From a storage protocol perspective, both modern day NAS and SAN systems both use iSCSI to communicate data to the storage system, so again, both types of storage systems are on par there. You can use NFS with a NAS, but it is rare to do so today, unless the NAS is being used as stand-alone file server to connect devices using different operating systems (e.g. connecting Windows, Mac, and Linux systems to common network file storage).
Where SANs pick up the majority of their performance over NAS devices is the interaction between the metadata controllers and the storage devices. SANs lay a virtual RAID system over the physical disks in the SAN and the metadata controllers index where data exists in the logical storage blocks. This works like an index on a database table (that's a lay man's description of how a SAN typically works). You also typically have multiple metadata controllers in a SAN system, which then provides redundancy and prevents single point of failures. Redundancy of access to SAN data is what really what makes SANs important to an organization, beyond performance.
Also the costs quoted are way off unless you are speaking to large 100s of Tb or Pb storage. A 32 Tb SAN unit could be built for as low as $1500 (Source: http://thehomeserverblog.com/esxi-storage/building-a-homemade-san-on-the-cheap-32tb-for-1500). Not that you would use that for a production SQL environment, but it's an example that costs for SANs have come way down.
July 24, 2015 at 6:51 am
agtcovert (7/24/2015)
I'm sorry, but this article is dreadful and despite the claims of research, the author still doesn't have a good understanding of a SAN (or NAS) environment.First, talk to your IT guys, because a NetApp 3160? That's OLD. Like End of Availability for that model in 2012, which means it was launched ca. 2008. A lot has changed, as with anything technology, in that time. If you're having performance issues that'd be where I'd start. A NetApp 8020 HA pair with an adequate configuration can be had for far less than $80k US. Time to upgrade...
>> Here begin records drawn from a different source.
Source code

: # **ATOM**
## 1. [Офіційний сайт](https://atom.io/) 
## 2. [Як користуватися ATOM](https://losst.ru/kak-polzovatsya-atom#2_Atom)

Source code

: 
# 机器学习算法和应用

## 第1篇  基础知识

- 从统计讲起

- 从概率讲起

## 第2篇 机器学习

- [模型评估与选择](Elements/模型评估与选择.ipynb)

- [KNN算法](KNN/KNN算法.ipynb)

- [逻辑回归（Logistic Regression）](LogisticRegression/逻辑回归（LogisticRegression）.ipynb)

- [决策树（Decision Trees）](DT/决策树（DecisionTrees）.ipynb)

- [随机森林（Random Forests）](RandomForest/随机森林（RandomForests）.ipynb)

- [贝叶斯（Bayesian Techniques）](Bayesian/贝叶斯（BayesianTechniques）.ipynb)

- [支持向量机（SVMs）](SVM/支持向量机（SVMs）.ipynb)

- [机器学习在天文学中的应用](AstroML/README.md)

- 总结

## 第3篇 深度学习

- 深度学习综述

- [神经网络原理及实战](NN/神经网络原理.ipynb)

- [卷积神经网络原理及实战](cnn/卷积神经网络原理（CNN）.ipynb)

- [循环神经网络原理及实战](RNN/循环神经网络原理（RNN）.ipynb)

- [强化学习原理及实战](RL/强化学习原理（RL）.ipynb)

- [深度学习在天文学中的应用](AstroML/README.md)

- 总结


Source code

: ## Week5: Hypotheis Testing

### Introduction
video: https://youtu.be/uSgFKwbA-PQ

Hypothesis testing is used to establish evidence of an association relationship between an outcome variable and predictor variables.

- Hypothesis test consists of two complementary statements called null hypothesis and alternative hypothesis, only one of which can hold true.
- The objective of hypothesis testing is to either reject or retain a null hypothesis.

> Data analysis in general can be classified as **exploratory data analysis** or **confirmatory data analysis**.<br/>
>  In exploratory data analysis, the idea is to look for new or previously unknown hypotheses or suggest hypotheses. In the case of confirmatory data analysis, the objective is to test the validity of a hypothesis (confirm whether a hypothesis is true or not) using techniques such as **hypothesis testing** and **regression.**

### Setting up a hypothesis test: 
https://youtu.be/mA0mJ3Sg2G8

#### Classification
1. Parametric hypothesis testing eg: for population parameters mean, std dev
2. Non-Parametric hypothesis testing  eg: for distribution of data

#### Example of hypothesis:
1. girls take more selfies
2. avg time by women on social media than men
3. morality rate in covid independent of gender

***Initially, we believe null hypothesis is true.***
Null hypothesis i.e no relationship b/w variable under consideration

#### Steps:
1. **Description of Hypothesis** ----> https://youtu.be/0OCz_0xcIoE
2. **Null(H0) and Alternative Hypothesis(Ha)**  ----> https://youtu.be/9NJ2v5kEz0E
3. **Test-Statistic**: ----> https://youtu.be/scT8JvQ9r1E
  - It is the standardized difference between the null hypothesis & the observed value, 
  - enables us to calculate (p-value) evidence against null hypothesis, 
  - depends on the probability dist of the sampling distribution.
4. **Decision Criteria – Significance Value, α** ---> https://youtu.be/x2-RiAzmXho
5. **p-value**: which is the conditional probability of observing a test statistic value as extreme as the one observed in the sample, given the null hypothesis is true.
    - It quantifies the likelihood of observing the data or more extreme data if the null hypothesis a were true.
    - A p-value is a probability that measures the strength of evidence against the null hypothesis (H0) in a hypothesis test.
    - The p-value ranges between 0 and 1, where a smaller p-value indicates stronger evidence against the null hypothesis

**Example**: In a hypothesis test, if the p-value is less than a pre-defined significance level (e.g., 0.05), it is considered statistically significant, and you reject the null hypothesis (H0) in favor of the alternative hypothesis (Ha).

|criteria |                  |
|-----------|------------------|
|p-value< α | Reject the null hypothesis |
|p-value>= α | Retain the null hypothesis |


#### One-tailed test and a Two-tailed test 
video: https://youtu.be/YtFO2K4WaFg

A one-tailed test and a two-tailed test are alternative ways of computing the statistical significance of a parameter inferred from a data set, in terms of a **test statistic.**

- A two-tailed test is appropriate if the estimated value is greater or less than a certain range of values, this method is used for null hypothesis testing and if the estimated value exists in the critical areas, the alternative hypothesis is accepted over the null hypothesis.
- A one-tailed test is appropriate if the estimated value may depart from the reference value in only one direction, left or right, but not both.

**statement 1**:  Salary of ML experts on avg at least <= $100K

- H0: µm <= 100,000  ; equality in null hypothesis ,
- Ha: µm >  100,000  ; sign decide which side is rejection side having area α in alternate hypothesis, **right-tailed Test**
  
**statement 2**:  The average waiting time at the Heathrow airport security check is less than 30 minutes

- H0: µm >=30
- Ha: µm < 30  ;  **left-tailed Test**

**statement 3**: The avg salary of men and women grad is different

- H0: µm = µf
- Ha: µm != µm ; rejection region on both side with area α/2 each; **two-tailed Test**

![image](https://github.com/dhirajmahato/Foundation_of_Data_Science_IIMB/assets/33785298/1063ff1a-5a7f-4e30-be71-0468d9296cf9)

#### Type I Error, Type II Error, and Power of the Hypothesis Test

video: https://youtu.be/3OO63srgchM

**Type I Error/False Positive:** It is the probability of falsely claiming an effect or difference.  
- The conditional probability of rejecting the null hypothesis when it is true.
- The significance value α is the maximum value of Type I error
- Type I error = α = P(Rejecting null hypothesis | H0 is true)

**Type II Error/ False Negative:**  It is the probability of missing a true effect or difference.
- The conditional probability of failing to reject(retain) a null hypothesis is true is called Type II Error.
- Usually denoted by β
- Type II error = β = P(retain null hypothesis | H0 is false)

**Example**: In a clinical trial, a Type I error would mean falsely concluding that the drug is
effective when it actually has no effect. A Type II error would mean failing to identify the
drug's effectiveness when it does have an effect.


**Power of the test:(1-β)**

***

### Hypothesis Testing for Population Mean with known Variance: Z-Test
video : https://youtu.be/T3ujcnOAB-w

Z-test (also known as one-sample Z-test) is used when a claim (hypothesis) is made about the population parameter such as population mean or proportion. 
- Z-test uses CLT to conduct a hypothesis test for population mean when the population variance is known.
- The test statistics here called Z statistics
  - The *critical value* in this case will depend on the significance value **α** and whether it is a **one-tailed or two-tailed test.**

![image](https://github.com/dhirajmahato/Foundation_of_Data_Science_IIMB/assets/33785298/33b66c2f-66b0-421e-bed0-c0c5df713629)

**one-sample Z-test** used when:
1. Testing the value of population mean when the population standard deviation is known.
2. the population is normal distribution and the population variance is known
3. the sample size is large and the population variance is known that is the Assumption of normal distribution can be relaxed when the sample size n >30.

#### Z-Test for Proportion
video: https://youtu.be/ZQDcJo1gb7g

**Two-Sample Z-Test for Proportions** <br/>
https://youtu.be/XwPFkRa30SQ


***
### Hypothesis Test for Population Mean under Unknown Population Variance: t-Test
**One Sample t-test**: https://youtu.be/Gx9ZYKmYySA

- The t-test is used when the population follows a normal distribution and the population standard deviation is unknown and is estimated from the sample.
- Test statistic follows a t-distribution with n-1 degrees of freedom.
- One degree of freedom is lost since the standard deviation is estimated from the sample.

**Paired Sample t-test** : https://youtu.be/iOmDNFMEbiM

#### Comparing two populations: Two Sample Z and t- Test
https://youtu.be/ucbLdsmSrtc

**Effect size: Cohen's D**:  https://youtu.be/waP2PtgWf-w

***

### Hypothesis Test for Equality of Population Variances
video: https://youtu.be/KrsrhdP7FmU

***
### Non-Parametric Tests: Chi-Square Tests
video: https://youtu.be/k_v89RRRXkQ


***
I think we got caught up in another regurgitated SQL Server Central.com posting. Looks like the original date was from 2012.
July 24, 2015 at 9:49 am
this article was written years ago and just republished.
G~
Gregory A Jackson MBA, CSM
July 24, 2015 at 1:46 pm
You can use the SQL Server view sys.dm_io_virtual_file_stats to see IO Stall Time. Around 7 ms is average, anything above 20 ms is considered poor, and above 50 ms is considered critical. Using NetApp we are getting average IO Stall Times over 2 seconds (2,245 ms :angry:) for specific datafiles, including tempdb. And this is averaged over millions of IOs reading average block sizes of 150 KB.
I’m wondering if the reason why we are seeing an average > 1 sec. stall time for physical disk I/O has to do with block marshaling. We are executing large ETL jobs and BI queries. That pumps out a lot of 1 MB sequential reads. NetApp breaks a 1 MB block down to multiple 4 KB blocks. When an 4 KB block is updated it keeps both before & after versions of the block, causing the blocks to be scattered all over kingdom come. When a 1 MB physical read occurs NetApp has to look up the location of every 4 KB block and then go out and read every block and assemble them back into a 1 MB block before it can respond. In this case the chain is only as strong as the weakest (slowest) link. The NetApp processor doing this may be swamped with these operations (saturation hockey-stick :crazy:), especially if many asynchronous 1MB PIO requests are sent, which is what SQL Server does. (asynchronous = multiple PIOs are sent in rapid succession before waiting for each one to respond.) That’s my working hypothesis.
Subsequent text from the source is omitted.